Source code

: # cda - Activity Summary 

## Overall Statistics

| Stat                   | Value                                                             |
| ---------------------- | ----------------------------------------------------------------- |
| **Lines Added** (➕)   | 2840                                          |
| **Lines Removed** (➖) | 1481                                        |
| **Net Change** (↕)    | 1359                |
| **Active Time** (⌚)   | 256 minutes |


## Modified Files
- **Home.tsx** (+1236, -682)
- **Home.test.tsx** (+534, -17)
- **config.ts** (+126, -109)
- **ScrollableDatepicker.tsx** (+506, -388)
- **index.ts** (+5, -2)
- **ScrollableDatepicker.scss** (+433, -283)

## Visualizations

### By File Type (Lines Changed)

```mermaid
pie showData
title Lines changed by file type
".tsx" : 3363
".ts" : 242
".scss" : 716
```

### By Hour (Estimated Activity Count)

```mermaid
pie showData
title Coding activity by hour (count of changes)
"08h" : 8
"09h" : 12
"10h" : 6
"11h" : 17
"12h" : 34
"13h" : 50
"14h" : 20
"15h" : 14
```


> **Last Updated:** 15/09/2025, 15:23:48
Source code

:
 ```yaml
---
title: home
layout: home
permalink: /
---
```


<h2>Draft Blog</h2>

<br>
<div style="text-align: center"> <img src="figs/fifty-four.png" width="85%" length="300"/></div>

····················

→ **What the task requires**: Each line of the records belongs in the answer, reproduced exactly.

→ **Solution to the exercise**:
Source code

: # cda - Activity Summary 

## Overall Statistics

| Stat                   | Value                                                             |
| ---------------------- | ----------------------------------------------------------------- |
| **Lines Added** (➕)   | 2840                                          |
| **Lines Removed** (➖) | 1481                                        |
| **Net Change** (↕)    | 1359                |
| **Active Time** (⌚)   | 256 minutes |


## Modified Files
- **Home.tsx** (+1236, -682)
- **Home.test.tsx** (+534, -17)
- **config.ts** (+126, -109)
- **ScrollableDatepicker.tsx** (+506, -388)
- **index.ts** (+5, -2)
- **ScrollableDatepicker.scss** (+433, -283)

## Visualizations

### By File Type (Lines Changed)

```mermaid
pie showData
title Lines changed by file type
".tsx" : 3363
".ts" : 242
".scss" : 716
```

### By Hour (Estimated Activity Count)

```mermaid
pie showData
title Coding activity by hour (count of changes)
"08h" : 8
"09h" : 12
"10h" : 6
"11h" : 17
"12h" : 34
"13h" : 50
"14h" : 20
"15h" : 14
```


> **Last Updated:** 15/09/2025, 15:23:48
Source code

:
 ```yaml
---
title: home
layout: home
permalink: /
---
```


<h2>Draft Blog</h2>

<br>
<div style="text-align: center"> <img src="figs/fifty-four.png" width="85%" length="300"/></div>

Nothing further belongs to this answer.